When we listen, truly listen, to very young children, we start to remember that the distance between us and the Magic Kingdoms is no wider than the edge of a sleep mask. True listening requires us to pay attention; to attend, in its root meaning in the Latin, is to stretch ourselves, which requires us to expand our vocabulary of understanding. We owe nothing less to the young children in our lives. When we do this, we discover that they can be our very best teachers on how to dream and what dreaming can be. 

Here's what we need to know about listening to children's dreams and supporting their imaginations: 

1. Listen up! When a child wants to tell a dream, make room for that. Make some daily space for dream sharing. Listen to the stories and cherish them for their own sake. 

2. Invite good dreams Pick the right bedtime reading or better still, tell stories. Help your child to weave a web of good dream intentions for the night - for example, by asking "What would you most like to do tonight?" Encourage children to sleep with a favorite stuffed animal (whether teddy bear or T-Rex) and make this a dream guardian. 

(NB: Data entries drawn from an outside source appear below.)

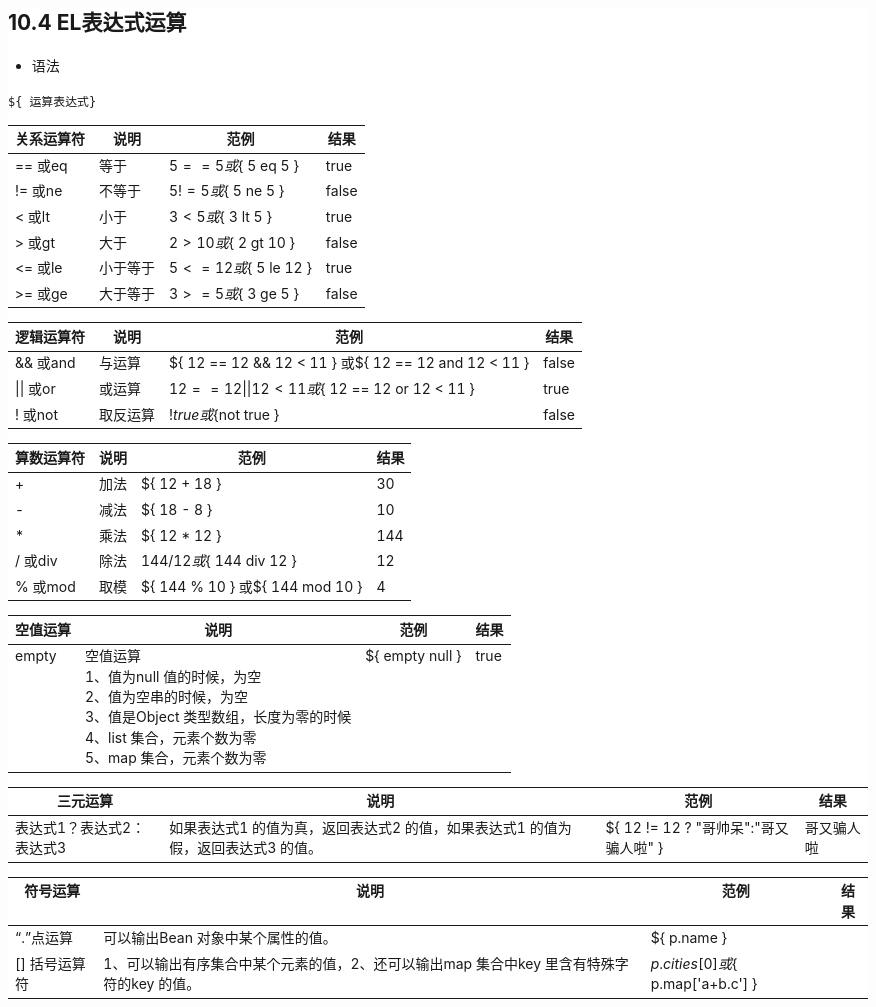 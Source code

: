 ## 10.4 EL表达式运算

* 语法

```
${ 运算表达式}
```

| 关系运算符 | 说明     | 范例                        | 结果  |
| ---------- | -------- | --------------------------- | ----- |
| == 或eq    | 等于     | ${ 5 == 5 } 或${ 5 eq 5 }   | true  |
| != 或ne    | 不等于   | ${ 5 !=5 } 或${ 5 ne 5 }    | false |
| < 或lt     | 小于     | ${ 3 < 5 } 或${ 3 lt 5 }    | true  |
| > 或gt     | 大于     | ${ 2 > 10 } 或${ 2 gt 10 }  | false |
| <= 或le    | 小于等于 | ${ 5 <= 12 } 或${ 5 le 12 } | true  |
| >= 或ge    | 大于等于 | ${ 3 >= 5 } 或${ 3 ge 5 }   | false |

| 逻辑运算符 | 说明     | 范例                                                  | 结果  |
| ---------- | -------- | ----------------------------------------------------- | ----- |
| && 或and   | 与运算   | ${ 12 == 12 && 12 < 11 } 或${ 12 == 12 and 12 < 11 }  | false |
| \|\| 或or  | 或运算   | ${ 12 == 12 \|\| 12 < 11 } 或${ 12 == 12 or 12 < 11 } | true  |
| ! 或not    | 取反运算 | ${ !true } 或${not true }                             | false |

| 算数运算符 | 说明 | 范例                            | 结果 |
| ---------- | ---- | ------------------------------- | ---- |
| +          | 加法 | ${ 12 + 18 }                    | 30   |
| -          | 减法 | ${ 18 - 8 }                     | 10   |
| *          | 乘法 | ${ 12 * 12 }                    | 144  |
| / 或div    | 除法 | ${ 144 / 12 } 或${ 144 div 12 } | 12   |
| % 或mod    | 取模 | ${ 144 % 10 } 或${ 144 mod 10 } | 4    |

| 空值运算 | 说明                                                         | 范例            | 结果 |
| -------- | ------------------------------------------------------------ | --------------- | ---- |
| empty    | 空值运算<br/>1、值为null 值的时候，为空<br/>2、值为空串的时候，为空<br/>3、值是Object 类型数组，长度为零的时候<br/>4、list 集合，元素个数为零<br/>5、map 集合，元素个数为零 | ${ empty null } | true |

| 三元运算                  | 说明                                                         | 范例                                  | 结果       |
| ------------------------- | ------------------------------------------------------------ | ------------------------------------- | ---------- |
| 表达式1？表达式2：表达式3 | 如果表达式1 的值为真，返回表达式2 的值，如果表达式1 的值为假，返回表达式3 的值。 | ${ 12 != 12 ? "哥帅呆":"哥又骗人啦" } | 哥又骗人啦 |

| 符号运算      | 说明                                                         | 范例                                  | 结果 |
| ------------- | ------------------------------------------------------------ | ------------------------------------- | ---- |
| “.”点运算     | 可以输出Bean 对象中某个属性的值。                            | ${ p.name }                           |      |
| [] 括号运算符 | 1、可以输出有序集合中某个元素的值，2、还可以输出map 集合中key 里含有特殊字符的key 的值。 | ${ p.cities[0] }或${ p.map['a+b.c'] } |      |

3. Provide immediate help with the scary stuff If your child was scared by something in the night, recognize you are the ally the child needs right now. Do something right away to move out that negative energy. Get a frightened child to spit it out (literally) or draw a picture of what scared her and tear it up as violently as possible. 

4. Ask good questions. When the child has told her story, ask good questions. Ask about feelings, about the color of the sky, and about exactly what T-Rex was doing. See if there's something about the future. Say what you would think about this if this were your dream. Always come up with something fun or helpful to do with this story. Open up the crayon box, call grandma, etc. 

5. Help the child to keep a dream journal. Get this started as early as possible. With a very young child, you can help with the words while they do the pictures. When your child reaches the point where she closes the journal and says, "This is my secret book and you can't read it any more" do not peek. Give her privacy, and let her choose when she'll let you look in that magic book. 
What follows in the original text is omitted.